─── Provided material

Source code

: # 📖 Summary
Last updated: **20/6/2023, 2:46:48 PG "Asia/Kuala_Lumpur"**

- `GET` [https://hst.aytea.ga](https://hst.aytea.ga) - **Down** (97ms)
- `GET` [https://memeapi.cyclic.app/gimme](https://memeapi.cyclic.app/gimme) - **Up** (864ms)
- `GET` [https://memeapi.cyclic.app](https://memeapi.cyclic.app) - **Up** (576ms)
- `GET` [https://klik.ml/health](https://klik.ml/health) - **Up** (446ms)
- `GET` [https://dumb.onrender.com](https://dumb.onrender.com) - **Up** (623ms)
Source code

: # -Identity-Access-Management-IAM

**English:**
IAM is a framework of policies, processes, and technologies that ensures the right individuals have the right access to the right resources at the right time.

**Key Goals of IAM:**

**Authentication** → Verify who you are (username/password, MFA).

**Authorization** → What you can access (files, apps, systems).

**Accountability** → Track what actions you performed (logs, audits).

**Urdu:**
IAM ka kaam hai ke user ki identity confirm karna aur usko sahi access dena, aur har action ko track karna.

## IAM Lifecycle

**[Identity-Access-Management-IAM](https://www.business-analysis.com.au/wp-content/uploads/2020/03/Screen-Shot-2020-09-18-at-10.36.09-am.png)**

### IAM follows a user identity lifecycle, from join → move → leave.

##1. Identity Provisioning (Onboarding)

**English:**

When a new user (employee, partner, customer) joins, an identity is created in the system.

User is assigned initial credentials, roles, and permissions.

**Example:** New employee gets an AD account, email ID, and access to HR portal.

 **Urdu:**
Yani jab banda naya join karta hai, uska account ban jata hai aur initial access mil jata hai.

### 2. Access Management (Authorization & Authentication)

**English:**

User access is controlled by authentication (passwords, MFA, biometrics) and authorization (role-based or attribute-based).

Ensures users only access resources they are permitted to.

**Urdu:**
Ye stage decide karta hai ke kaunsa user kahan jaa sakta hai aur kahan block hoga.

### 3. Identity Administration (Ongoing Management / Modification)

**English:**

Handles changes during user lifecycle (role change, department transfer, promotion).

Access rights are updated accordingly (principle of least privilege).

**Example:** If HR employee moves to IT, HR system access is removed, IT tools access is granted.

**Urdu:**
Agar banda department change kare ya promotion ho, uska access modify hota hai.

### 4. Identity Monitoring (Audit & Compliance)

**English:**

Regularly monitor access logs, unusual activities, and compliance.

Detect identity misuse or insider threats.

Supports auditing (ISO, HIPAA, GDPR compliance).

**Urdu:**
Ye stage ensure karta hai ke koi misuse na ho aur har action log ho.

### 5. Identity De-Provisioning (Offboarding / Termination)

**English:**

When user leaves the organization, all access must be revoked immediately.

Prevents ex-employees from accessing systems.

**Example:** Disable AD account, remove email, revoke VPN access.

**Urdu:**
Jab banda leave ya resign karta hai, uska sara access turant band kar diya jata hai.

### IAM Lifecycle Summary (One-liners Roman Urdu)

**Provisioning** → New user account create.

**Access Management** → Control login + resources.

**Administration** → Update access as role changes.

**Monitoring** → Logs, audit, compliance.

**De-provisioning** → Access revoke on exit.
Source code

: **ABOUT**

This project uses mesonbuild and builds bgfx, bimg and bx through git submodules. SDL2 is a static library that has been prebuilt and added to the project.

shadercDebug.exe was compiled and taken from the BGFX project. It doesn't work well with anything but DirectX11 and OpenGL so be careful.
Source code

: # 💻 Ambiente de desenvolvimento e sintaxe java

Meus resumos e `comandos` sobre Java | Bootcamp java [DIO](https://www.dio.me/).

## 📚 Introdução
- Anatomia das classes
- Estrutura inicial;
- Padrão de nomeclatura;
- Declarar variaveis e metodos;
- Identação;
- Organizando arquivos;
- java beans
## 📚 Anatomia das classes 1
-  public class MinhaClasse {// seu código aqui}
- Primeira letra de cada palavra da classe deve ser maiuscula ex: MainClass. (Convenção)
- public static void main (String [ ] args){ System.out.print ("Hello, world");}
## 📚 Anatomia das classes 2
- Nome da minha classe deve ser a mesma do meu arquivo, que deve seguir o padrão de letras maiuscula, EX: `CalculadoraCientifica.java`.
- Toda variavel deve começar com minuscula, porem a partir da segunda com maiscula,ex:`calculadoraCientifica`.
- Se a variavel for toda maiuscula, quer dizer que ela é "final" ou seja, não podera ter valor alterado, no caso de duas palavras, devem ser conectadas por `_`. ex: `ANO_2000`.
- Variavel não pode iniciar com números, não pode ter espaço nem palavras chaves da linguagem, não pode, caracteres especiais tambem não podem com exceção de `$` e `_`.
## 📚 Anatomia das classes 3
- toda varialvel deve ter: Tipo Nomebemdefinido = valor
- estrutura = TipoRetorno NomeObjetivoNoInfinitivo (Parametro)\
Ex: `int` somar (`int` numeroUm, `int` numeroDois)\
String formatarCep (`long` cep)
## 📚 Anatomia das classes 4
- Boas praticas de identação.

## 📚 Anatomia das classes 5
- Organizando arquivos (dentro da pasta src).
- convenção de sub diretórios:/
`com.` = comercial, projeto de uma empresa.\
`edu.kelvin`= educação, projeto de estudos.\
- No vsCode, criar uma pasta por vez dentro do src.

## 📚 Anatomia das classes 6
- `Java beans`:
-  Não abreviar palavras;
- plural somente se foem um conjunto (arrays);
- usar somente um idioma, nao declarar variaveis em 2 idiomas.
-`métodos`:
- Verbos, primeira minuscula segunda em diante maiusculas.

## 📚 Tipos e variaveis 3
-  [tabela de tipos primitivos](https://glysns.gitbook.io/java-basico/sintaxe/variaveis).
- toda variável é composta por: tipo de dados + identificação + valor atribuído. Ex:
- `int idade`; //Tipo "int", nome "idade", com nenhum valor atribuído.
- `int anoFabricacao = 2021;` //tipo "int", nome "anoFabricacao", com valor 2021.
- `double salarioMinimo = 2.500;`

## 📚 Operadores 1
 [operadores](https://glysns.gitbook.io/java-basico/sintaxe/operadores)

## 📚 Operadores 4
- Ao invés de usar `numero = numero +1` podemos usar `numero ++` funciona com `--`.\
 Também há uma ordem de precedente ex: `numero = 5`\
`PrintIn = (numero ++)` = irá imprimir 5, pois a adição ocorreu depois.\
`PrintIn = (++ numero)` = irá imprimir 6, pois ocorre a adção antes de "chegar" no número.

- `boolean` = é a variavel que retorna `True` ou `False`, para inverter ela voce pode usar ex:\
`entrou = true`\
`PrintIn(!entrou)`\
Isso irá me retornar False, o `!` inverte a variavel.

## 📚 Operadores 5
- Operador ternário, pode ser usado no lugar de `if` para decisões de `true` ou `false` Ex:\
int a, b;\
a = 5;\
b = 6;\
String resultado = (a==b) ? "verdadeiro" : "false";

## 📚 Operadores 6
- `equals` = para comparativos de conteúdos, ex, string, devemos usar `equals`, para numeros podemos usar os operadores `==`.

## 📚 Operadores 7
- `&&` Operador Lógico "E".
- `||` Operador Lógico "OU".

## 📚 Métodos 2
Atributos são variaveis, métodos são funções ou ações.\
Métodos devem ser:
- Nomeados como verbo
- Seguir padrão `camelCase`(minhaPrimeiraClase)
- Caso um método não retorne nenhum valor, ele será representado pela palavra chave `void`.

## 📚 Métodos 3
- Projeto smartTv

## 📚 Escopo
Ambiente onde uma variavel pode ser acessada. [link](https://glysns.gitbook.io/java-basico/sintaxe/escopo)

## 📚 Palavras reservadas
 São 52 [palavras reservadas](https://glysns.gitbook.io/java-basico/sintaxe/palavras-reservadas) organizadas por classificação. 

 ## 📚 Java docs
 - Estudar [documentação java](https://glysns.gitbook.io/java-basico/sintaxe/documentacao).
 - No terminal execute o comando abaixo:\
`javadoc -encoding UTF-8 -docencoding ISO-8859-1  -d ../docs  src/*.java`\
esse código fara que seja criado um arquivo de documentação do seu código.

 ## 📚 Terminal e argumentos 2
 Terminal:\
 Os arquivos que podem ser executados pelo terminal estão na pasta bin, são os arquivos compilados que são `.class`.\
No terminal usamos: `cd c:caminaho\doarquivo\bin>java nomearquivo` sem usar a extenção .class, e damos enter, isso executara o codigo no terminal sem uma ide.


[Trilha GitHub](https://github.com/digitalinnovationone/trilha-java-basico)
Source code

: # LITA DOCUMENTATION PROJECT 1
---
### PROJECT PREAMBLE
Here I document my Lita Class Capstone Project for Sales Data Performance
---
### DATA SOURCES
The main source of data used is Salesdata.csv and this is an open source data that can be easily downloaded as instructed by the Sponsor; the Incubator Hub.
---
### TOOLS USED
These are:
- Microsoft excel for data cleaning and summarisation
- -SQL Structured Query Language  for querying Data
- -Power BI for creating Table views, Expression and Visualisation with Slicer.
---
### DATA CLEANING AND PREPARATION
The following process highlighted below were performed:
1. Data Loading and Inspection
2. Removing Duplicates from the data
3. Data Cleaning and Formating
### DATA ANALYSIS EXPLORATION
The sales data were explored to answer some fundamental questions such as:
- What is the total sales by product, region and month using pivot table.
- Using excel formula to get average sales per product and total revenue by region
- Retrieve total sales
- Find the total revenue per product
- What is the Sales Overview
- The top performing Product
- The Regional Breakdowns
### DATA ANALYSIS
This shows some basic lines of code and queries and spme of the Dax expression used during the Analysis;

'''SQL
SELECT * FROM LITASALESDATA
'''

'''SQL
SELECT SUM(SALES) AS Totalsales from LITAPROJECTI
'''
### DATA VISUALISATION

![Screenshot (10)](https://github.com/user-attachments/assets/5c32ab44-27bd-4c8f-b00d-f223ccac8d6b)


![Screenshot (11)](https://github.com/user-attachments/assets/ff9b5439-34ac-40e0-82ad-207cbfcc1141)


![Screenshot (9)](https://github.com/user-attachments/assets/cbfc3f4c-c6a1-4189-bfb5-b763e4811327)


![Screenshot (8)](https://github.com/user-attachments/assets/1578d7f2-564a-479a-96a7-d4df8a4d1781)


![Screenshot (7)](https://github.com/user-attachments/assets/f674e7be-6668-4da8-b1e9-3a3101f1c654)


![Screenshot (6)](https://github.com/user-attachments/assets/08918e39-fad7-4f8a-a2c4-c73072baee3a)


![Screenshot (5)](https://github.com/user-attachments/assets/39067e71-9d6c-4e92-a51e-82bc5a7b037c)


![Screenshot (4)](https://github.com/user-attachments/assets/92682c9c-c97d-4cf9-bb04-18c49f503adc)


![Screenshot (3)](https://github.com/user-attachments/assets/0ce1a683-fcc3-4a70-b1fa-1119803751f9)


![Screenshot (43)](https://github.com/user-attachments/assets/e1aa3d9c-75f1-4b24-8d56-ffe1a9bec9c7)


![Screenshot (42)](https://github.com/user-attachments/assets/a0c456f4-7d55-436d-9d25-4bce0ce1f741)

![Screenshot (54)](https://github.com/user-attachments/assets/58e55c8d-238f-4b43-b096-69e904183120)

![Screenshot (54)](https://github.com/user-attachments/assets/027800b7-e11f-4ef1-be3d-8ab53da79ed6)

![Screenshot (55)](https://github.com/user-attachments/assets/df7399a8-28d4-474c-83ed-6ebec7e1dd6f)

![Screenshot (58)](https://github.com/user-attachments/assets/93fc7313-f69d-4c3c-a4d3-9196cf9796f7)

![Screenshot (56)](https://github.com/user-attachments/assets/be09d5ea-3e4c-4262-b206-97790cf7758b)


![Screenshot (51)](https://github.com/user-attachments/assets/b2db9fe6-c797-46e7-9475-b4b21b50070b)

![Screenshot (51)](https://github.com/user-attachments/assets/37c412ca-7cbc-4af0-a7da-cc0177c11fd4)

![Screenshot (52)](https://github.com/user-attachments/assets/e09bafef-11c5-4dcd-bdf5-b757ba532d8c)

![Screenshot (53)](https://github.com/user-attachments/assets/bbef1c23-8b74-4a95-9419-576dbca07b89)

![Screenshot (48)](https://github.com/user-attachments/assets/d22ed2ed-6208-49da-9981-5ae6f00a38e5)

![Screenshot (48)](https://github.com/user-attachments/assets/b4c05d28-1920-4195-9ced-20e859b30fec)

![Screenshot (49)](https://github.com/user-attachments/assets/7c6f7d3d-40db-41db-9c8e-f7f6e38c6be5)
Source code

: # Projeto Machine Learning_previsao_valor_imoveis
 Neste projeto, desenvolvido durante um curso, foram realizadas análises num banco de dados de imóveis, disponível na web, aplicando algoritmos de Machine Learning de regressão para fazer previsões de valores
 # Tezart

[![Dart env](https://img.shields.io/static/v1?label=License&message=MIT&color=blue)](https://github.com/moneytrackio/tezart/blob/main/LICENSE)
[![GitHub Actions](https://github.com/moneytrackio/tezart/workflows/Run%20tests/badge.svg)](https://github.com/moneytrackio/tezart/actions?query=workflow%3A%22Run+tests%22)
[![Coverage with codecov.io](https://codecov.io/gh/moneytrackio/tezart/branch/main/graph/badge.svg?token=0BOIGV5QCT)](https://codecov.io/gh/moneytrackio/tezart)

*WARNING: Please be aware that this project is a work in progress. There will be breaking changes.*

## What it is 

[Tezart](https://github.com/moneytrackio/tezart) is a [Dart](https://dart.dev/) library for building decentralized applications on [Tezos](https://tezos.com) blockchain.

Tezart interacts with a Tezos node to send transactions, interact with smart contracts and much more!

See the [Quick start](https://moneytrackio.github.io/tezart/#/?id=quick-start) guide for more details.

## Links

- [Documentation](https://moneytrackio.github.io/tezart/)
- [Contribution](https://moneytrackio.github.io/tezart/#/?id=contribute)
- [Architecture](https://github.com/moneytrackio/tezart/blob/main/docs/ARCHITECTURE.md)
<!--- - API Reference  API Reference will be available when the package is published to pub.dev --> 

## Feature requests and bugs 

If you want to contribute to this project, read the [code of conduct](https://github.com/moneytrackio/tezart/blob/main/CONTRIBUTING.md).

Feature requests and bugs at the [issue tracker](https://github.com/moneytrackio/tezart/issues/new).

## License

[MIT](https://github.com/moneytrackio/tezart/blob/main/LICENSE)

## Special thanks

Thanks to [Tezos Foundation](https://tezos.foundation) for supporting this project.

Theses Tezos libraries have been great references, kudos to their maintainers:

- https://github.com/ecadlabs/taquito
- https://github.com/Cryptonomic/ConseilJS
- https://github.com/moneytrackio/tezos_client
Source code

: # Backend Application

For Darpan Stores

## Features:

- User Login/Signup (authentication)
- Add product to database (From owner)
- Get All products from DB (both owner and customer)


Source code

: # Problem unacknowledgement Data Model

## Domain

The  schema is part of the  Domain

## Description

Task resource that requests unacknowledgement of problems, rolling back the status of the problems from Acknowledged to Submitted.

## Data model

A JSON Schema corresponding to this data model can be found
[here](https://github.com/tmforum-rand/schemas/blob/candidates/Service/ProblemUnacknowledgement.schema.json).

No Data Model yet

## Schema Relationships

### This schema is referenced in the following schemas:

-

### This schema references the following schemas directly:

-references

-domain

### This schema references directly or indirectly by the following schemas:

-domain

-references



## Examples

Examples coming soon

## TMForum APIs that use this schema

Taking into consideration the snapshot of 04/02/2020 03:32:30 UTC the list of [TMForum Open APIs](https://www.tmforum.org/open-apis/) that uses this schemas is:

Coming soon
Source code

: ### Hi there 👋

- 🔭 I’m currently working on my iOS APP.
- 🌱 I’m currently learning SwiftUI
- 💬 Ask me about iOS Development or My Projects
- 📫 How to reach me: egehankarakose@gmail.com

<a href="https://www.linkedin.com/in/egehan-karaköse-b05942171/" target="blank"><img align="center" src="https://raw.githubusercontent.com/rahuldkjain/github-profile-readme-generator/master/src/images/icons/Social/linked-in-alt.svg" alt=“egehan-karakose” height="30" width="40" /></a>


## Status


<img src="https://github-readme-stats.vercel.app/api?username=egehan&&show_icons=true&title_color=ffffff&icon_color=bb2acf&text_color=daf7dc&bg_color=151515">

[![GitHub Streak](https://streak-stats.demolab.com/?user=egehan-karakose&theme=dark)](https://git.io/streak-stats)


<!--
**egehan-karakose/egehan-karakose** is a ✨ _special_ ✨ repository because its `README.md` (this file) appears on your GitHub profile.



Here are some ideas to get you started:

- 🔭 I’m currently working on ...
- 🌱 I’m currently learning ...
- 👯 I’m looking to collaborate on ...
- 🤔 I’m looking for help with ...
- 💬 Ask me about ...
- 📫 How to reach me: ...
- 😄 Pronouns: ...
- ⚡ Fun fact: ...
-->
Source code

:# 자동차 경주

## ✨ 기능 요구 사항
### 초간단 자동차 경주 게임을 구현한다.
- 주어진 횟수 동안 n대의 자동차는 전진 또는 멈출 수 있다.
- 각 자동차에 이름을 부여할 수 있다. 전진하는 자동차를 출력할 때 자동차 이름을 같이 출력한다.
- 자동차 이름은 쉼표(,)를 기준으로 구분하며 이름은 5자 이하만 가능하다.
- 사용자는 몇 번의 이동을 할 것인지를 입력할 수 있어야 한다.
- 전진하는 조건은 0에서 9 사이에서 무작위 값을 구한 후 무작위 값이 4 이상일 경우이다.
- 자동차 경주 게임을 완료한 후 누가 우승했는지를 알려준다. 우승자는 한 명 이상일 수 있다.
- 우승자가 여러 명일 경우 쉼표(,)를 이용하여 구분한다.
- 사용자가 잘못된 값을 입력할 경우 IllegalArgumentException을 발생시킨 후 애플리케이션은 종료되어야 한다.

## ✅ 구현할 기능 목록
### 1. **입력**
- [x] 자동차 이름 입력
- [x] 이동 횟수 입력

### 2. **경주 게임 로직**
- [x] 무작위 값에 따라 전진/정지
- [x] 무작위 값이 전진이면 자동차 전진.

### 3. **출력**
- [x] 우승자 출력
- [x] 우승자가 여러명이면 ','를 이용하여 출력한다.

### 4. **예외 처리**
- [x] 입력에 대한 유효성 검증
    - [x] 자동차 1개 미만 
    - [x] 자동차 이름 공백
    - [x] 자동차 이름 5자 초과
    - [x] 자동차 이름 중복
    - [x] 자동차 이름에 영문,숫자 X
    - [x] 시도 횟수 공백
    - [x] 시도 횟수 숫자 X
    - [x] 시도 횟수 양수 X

──────

* Action item *
Beginning with the line containing "- Ao invés de" in the material above, copy every line exactly until you have copied the line containing "## 📚 Métodos 2".

* Solution *
- Ao invés de usar `numero = numero +1` podemos usar `numero ++` funciona com `--`.\
 Também há uma ordem de precedente ex: `numero = 5`\
`PrintIn = (numero ++)` = irá imprimir 5, pois a adição ocorreu depois.\
`PrintIn = (++ numero)` = irá imprimir 6, pois ocorre a adção antes de "chegar" no número.

- `boolean` = é a variavel que retorna `True` ou `False`, para inverter ela voce pode usar ex:\
`entrou = true`\
`PrintIn(!entrou)`\
Isso irá me retornar False, o `!` inverte a variavel.

## 📚 Operadores 5
- Operador ternário, pode ser usado no lugar de `if` para decisões de `true` ou `false` Ex:\
int a, b;\
a = 5;\
b = 6;\
String resultado = (a==b) ? "verdadeiro" : "false";

## 📚 Operadores 6
- `equals` = para comparativos de conteúdos, ex, string, devemos usar `equals`, para numeros podemos usar os operadores `==`.

## 📚 Operadores 7
- `&&` Operador Lógico "E".
- `||` Operador Lógico "OU".

## 📚 Métodos 2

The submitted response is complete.